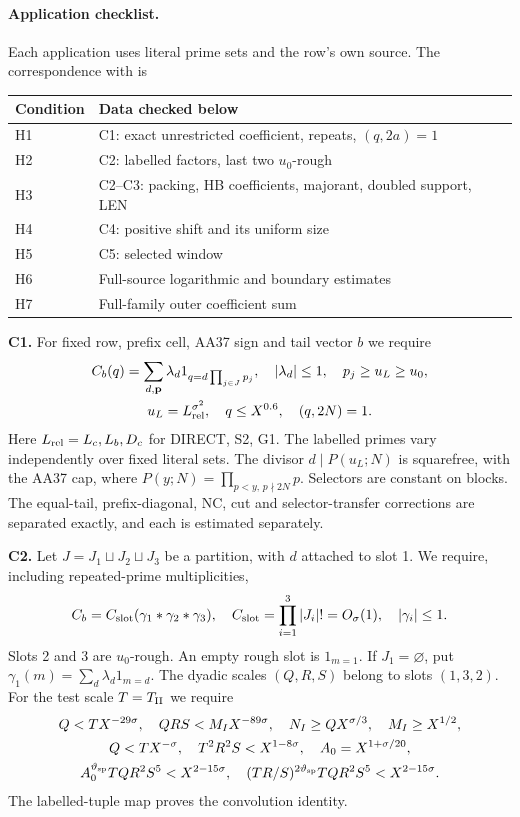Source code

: \paragraph{Application checklist.}
Each application uses literal prime sets and the row's own source.
The correspondence with \cite[\S3]{Z1} is
\begin{center}
\begin{tabular}{@{}ll@{}}
\toprule
Condition & Data checked below \\
\midrule
H1 & C1: exact unrestricted coefficient, repeats, $(q,2a)=1$ \\
H2 & C2: labelled factors, last two $u_0$-rough \\
H3 & C2--C3: packing, HB coefficients, majorant, doubled support, LEN \\
H4 & C4: positive shift and its uniform size \\
H5 & C5: selected window \\
H6 & Full-source logarithmic and boundary estimates \\
H7 & Full-family outer coefficient sum \\
\bottomrule
\end{tabular}
\end{center}
\textbf{C1.} For fixed row, prefix cell, AA37 sign and tail vector $b$ we require
\[
\begin{gathered}
 C_b(q)=\sum_{d,\mathbf p}\lambda_d1_{q=d\prod_{j\in J}p_j},\quad |\lambda_d|\le1,\quad p_j\ge u_L\ge u_0,\\
 u_L=L_{\rm rel}^{\sigma^2},\quad q\le X^{0.6},\quad(q,2N)=1.
\end{gathered}
\]
Here $L_{\rm rel}=L_c,L_b,D_c$ for DIRECT, S2, G1.
The labelled primes vary independently over fixed literal sets.
The divisor $d\mid P(u_L;N)$ is squarefree, with the AA37 cap, where
$P(y;N)=\prod_{p<y,\,p\nmid2N}p$.
Selectors are constant on blocks.
The equal-tail, prefix-diagonal, NC, cut and selector-transfer corrections are separated exactly,
and each is estimated separately.

\textbf{C2.} Let $J=J_1\sqcup J_2\sqcup J_3$ be a partition, with $d$ attached to slot 1.
We require, including repeated-prime multiplicities,
\[
 C_b=C_{\rm slot}(\gamma_1*\gamma_2*\gamma_3),\quad
 C_{\rm slot}=\prod_{i=1}^3|J_i|!=O_\sigma(1),\quad |\gamma_i|\le1.
\]
Slots 2 and 3 are $u_0$-rough.
An empty rough slot is $1_{m=1}$.
If $J_1=\varnothing$, put $\gamma_1(m)=\sum_d\lambda_d1_{m=d}$.
The dyadic scales $(Q,R,S)$ belong to slots $(1,3,2)$.
For the test scale $T=T_{\rm II}$ we require
\[
\begin{gathered}
 Q<TX^{-29\sigma},\quad QRS<M_I X^{-89\sigma},\quad
 N_I\ge QX^{\sigma/3},\quad M_I\ge X^{1/2},\\
 Q<TX^{-\sigma},\quad T^2R^2S<X^{1-8\sigma},\quad A_0=X^{1+\sigma/20},\\
 A_0^{\vartheta_{\rm sp}}TQR^2S^5<X^{2-15\sigma},\quad
 (TR/S)^{2\vartheta_{\rm sp}}TQR^2S^5<X^{2-15\sigma}.
\end{gathered}
\]
The labelled-tuple map proves the convolution identity.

● **HOW TO COMPLETE THIS TASK**
Pictures in the records above are to be left out of an otherwise exact copy.

● **ANSWER**
Source code

: \paragraph{Application checklist.}
Each application uses literal prime sets and the row's own source.
The correspondence with \cite[\S3]{Z1} is
\begin{center}
\begin{tabular}{@{}ll@{}}
\toprule
Condition & Data checked below \\
\midrule
H1 & C1: exact unrestricted coefficient, repeats, $(q,2a)=1$ \\
H2 & C2: labelled factors, last two $u_0$-rough \\
H3 & C2--C3: packing, HB coefficients, majorant, doubled support, LEN \\
H4 & C4: positive shift and its uniform size \\
H5 & C5: selected window \\
H6 & Full-source logarithmic and boundary estimates \\
H7 & Full-family outer coefficient sum \\
\bottomrule
\end{tabular}
\end{center}
\textbf{C1.} For fixed row, prefix cell, AA37 sign and tail vector $b$ we require
\[
\begin{gathered}
 C_b(q)=\sum_{d,\mathbf p}\lambda_d1_{q=d\prod_{j\in J}p_j},\quad |\lambda_d|\le1,\quad p_j\ge u_L\ge u_0,\\
 u_L=L_{\rm rel}^{\sigma^2},\quad q\le X^{0.6},\quad(q,2N)=1.
\end{gathered}
\]
Here $L_{\rm rel}=L_c,L_b,D_c$ for DIRECT, S2, G1.
The labelled primes vary independently over fixed literal sets.
The divisor $d\mid P(u_L;N)$ is squarefree, with the AA37 cap, where
$P(y;N)=\prod_{p<y,\,p\nmid2N}p$.
Selectors are constant on blocks.
The equal-tail, prefix-diagonal, NC, cut and selector-transfer corrections are separated exactly,
and each is estimated separately.

\textbf{C2.} Let $J=J_1\sqcup J_2\sqcup J_3$ be a partition, with $d$ attached to slot 1.
We require, including repeated-prime multiplicities,
\[
 C_b=C_{\rm slot}(\gamma_1*\gamma_2*\gamma_3),\quad
 C_{\rm slot}=\prod_{i=1}^3|J_i|!=O_\sigma(1),\quad |\gamma_i|\le1.
\]
Slots 2 and 3 are $u_0$-rough.
An empty rough slot is $1_{m=1}$.
If $J_1=\varnothing$, put $\gamma_1(m)=\sum_d\lambda_d1_{m=d}$.
The dyadic scales $(Q,R,S)$ belong to slots $(1,3,2)$.
For the test scale $T=T_{\rm II}$ we require
\[
\begin{gathered}
 Q<TX^{-29\sigma},\quad QRS<M_I X^{-89\sigma},\quad
 N_I\ge QX^{\sigma/3},\quad M_I\ge X^{1/2},\\
 Q<TX^{-\sigma},\quad T^2R^2S<X^{1-8\sigma},\quad A_0=X^{1+\sigma/20},\\
 A_0^{\vartheta_{\rm sp}}TQR^2S^5<X^{2-15\sigma},\quad
 (TR/S)^{2\vartheta_{\rm sp}}TQR^2S^5<X^{2-15\sigma}.
\end{gathered}
\]
The labelled-tuple map proves the convolution identity.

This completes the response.